* [About this task]: Those lines of the records that contain "video" are to be located and copied.

* [Material for this exercise]:
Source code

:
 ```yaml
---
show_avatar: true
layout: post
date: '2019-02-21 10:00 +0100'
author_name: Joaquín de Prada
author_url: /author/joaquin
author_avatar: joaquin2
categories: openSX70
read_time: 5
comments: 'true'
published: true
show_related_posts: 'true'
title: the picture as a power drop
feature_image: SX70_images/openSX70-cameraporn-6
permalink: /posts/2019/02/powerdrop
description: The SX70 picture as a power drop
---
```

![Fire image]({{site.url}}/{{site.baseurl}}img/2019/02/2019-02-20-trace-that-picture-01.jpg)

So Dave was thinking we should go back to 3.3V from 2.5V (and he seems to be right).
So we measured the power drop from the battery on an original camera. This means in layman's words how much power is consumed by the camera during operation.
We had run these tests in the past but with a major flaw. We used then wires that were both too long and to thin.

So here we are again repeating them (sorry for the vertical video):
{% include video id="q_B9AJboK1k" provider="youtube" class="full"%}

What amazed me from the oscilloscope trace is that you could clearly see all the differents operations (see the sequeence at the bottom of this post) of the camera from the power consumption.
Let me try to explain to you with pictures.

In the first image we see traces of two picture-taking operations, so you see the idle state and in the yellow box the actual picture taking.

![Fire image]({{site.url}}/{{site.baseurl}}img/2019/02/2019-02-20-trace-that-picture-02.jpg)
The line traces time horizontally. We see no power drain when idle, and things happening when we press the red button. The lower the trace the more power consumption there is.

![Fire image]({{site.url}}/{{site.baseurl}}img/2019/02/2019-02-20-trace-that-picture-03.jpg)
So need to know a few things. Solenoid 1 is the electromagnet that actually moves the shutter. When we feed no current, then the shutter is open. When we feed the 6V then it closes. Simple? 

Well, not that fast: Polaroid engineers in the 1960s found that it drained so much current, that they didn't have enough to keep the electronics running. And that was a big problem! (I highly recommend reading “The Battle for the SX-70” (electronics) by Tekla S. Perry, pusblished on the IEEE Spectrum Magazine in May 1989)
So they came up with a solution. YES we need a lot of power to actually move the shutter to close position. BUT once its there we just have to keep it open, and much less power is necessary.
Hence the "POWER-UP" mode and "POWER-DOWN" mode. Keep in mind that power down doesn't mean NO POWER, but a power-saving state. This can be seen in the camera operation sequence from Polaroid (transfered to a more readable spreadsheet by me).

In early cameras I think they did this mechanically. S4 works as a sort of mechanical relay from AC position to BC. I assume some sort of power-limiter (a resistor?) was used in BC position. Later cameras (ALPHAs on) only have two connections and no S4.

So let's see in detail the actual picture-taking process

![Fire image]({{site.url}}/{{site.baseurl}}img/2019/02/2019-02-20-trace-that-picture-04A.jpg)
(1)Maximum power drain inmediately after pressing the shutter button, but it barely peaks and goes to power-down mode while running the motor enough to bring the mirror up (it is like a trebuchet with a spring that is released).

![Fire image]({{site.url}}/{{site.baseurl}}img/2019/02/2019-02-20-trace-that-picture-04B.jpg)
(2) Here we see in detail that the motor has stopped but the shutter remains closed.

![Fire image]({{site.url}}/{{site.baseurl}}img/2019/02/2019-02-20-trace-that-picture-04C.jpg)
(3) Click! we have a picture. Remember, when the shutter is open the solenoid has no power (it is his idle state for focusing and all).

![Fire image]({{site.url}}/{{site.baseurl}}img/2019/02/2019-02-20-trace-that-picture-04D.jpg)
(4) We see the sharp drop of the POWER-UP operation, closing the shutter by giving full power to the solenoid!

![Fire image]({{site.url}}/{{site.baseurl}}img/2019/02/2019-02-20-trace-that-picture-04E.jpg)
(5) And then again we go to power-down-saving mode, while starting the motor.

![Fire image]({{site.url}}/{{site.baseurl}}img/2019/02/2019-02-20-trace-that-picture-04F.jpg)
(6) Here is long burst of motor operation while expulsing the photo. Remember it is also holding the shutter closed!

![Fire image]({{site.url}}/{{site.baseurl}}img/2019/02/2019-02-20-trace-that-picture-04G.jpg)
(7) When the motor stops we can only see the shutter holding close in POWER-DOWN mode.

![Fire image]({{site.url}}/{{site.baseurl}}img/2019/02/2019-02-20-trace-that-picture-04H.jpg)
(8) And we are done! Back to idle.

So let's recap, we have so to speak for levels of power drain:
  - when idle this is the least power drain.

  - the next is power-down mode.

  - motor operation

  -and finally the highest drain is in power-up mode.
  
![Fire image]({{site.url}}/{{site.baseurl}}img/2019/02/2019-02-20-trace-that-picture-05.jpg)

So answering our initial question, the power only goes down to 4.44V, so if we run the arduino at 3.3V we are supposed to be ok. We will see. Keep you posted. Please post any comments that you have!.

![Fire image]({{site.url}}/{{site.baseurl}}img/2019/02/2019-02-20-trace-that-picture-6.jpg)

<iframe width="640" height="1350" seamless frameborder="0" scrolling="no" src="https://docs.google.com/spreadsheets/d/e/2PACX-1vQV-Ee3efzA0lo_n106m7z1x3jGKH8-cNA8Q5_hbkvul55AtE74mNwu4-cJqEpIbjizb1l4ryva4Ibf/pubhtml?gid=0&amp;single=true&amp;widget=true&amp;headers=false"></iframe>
...
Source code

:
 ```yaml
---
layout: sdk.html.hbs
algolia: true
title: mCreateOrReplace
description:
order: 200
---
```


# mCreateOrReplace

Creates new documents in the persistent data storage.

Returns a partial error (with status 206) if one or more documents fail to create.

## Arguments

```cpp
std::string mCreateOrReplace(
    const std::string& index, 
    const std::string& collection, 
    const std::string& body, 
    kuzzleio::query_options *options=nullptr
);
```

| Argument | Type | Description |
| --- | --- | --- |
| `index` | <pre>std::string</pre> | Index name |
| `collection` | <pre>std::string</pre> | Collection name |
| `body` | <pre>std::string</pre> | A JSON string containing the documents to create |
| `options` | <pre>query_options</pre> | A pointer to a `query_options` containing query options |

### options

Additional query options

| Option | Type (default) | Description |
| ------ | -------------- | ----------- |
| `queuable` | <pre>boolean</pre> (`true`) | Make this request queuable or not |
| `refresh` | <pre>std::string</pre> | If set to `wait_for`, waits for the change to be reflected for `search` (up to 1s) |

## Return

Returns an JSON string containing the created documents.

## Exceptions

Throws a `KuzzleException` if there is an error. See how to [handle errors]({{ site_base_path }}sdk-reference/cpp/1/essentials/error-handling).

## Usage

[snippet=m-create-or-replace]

* [Problem solution]:
So here we are again repeating them (sorry for the vertical video):
{% include video id="q_B9AJboK1k" provider="youtube" class="full"%}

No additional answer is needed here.